_EXERCISE BRIEF_
Please retype the records below exactly, from the first line down to and including the line with "Vous n'êtes absolument".

Records contained in a dataset:

==================================================

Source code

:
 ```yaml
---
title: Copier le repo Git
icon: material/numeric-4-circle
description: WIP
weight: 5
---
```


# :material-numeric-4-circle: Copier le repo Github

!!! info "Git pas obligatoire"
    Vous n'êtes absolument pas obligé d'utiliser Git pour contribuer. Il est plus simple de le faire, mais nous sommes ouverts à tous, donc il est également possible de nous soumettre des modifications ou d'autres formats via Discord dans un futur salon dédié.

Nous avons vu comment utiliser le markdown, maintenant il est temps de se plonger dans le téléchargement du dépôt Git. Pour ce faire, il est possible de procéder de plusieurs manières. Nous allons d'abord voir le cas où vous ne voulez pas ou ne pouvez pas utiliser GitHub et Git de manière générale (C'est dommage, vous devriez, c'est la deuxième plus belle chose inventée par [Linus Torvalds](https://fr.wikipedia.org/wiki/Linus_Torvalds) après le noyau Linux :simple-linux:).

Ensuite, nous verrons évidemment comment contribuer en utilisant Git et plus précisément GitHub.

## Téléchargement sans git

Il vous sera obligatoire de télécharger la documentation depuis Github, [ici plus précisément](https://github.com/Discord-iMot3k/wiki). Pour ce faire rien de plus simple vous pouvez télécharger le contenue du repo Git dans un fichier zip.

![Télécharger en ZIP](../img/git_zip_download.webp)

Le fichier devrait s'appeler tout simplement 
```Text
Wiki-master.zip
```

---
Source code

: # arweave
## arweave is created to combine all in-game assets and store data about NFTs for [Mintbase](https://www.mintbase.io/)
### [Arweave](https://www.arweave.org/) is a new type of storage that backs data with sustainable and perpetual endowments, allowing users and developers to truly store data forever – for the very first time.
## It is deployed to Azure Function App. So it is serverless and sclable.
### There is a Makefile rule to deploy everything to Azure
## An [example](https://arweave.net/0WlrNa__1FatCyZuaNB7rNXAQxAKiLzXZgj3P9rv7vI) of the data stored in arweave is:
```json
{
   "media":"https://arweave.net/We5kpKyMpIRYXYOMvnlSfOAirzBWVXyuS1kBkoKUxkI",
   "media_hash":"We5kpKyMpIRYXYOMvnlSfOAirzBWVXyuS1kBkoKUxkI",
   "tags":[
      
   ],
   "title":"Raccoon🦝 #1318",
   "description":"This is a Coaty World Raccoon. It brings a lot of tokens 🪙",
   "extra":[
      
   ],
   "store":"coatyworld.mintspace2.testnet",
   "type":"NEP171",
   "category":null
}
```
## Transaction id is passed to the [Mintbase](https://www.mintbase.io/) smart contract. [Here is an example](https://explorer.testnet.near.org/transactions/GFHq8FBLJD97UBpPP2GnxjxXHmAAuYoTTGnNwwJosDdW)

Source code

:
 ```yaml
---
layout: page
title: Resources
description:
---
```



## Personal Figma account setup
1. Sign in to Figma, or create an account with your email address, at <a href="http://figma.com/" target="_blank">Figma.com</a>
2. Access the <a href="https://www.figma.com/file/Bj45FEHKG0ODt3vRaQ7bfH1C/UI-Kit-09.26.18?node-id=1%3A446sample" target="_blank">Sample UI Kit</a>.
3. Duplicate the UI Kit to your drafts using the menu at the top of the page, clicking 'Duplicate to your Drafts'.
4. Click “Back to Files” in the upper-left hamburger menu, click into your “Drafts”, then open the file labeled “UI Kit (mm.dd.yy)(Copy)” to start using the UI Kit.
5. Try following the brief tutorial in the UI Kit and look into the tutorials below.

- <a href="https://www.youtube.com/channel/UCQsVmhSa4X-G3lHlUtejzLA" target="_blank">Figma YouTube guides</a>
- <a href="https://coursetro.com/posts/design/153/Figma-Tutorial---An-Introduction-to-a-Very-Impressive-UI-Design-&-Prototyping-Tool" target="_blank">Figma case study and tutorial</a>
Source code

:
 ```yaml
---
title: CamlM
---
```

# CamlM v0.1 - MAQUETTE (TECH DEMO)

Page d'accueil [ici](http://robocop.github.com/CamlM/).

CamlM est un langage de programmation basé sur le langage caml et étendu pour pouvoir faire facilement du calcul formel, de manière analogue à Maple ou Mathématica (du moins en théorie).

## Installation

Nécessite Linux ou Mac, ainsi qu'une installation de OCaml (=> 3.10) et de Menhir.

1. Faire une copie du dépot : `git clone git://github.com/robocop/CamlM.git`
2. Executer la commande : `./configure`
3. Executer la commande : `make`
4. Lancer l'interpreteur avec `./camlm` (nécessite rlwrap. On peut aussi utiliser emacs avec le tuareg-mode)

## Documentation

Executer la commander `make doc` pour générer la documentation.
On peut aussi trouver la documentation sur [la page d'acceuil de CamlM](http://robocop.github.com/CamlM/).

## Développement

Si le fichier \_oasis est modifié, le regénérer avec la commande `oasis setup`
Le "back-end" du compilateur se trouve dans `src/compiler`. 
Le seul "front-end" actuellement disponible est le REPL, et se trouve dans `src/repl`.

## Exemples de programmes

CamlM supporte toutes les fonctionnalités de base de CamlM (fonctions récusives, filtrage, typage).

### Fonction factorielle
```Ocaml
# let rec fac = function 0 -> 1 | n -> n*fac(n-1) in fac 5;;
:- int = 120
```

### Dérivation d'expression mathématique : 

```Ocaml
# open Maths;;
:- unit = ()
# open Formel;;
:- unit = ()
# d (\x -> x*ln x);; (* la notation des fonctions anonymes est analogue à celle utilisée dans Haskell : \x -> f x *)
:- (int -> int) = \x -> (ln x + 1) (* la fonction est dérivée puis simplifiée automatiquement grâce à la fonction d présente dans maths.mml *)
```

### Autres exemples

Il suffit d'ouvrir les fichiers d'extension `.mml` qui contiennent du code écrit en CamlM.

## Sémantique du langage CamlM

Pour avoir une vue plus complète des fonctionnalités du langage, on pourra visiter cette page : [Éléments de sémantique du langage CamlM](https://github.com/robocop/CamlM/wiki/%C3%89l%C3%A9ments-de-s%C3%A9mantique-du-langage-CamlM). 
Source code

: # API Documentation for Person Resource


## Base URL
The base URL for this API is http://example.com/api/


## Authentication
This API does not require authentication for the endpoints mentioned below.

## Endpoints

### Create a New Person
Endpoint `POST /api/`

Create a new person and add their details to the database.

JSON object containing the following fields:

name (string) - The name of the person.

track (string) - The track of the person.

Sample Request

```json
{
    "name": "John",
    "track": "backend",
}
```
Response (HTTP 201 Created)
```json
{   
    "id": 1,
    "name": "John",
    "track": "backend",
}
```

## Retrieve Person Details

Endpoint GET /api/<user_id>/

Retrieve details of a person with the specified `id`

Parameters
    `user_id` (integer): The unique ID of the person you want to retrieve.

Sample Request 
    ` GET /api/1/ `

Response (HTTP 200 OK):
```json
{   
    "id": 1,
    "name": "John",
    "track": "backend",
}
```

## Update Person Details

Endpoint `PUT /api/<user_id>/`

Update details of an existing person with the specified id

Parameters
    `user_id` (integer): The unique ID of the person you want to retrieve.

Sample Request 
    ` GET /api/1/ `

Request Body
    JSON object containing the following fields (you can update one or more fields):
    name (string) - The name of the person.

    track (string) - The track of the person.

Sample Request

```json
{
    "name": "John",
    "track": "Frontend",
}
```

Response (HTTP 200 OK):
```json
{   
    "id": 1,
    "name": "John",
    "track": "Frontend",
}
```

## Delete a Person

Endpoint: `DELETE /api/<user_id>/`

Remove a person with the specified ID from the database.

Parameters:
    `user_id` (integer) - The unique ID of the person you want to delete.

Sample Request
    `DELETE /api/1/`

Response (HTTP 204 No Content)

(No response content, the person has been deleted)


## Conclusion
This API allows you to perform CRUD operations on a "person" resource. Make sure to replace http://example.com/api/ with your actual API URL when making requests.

==================================================

_RESULT_
Source code

:
 ```yaml
---
title: Copier le repo Git
icon: material/numeric-4-circle
description: WIP
weight: 5
---
```


# :material-numeric-4-circle: Copier le repo Github

!!! info "Git pas obligatoire"
    Vous n'êtes absolument pas obligé d'utiliser Git pour contribuer. Il est plus simple de le faire, mais nous sommes ouverts à tous, donc il est également possible de nous soumettre des modifications ou d'autres formats via Discord dans un futur salon dédié.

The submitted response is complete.